I don’t generally have a kind word to say for hippies, but acid-damaged freaks are something else. Shanoon Hoon’s spacey, otherworldly vocal — as well as his faintly pathetic, drug-shortened life — touch the romantic in me. I can understand the impulse to want to shift everything, to bleed the colors from red to yellow, to live in a heightened state of reality. And I’m impressed that he was able to get it down so perfectly on tape, on this song. Singing like an Axl Rose who never lost his innocence over an electric hootenanny with just enough slippage to make the unwary wonder if they’re still in the right universe, Hoon conjures up a mood that only the legendary German psych-rock band Faust has ever matched, in my experience. (“It’s A Rainy Day, Sunshine Girl.” Check it.)

This installment has been heavy on the familiar; perhaps, to some people, overfamiliar.
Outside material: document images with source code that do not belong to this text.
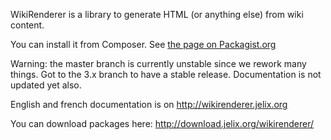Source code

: WikiRenderer is a library to generate HTML (or anything else) from wiki content.


You can install it from Composer. See [the page on Packagist.org](https://packagist.org/packages/jelix/wikirenderer)


Warning: the master branch is currently unstable since we rework many things.
Got to the 3.x branch to have a stable release. Documentation is not updated yet also.


English and french documentation is on http://wikirenderer.jelix.org

You can download packages here: http://download.jelix.org/wikirenderer/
That was part of my intent with this project: to reclaim worthwhile and memorable pop from the dustbin of fashion. While I was preparing for this project, I read The Pitchfork 500, a list of 500 important songs from 1977 to 2007 according to the dudes at Pitchfork. It struck me that while their selections from the 70s, 80s, and 00s seemed about right, their 90s tended to be skewed in strange ways. Cyndi Lauper’s “Girls Just Wanna Have Fun” and Madonna’s “Holiday” made the 80s list, but nothing remotely that commercial made an appearance in the 90s. We’re too embarrassed by our own youths. If we can reclaim the kitsch of other generations, we can reclaim our own. Onward.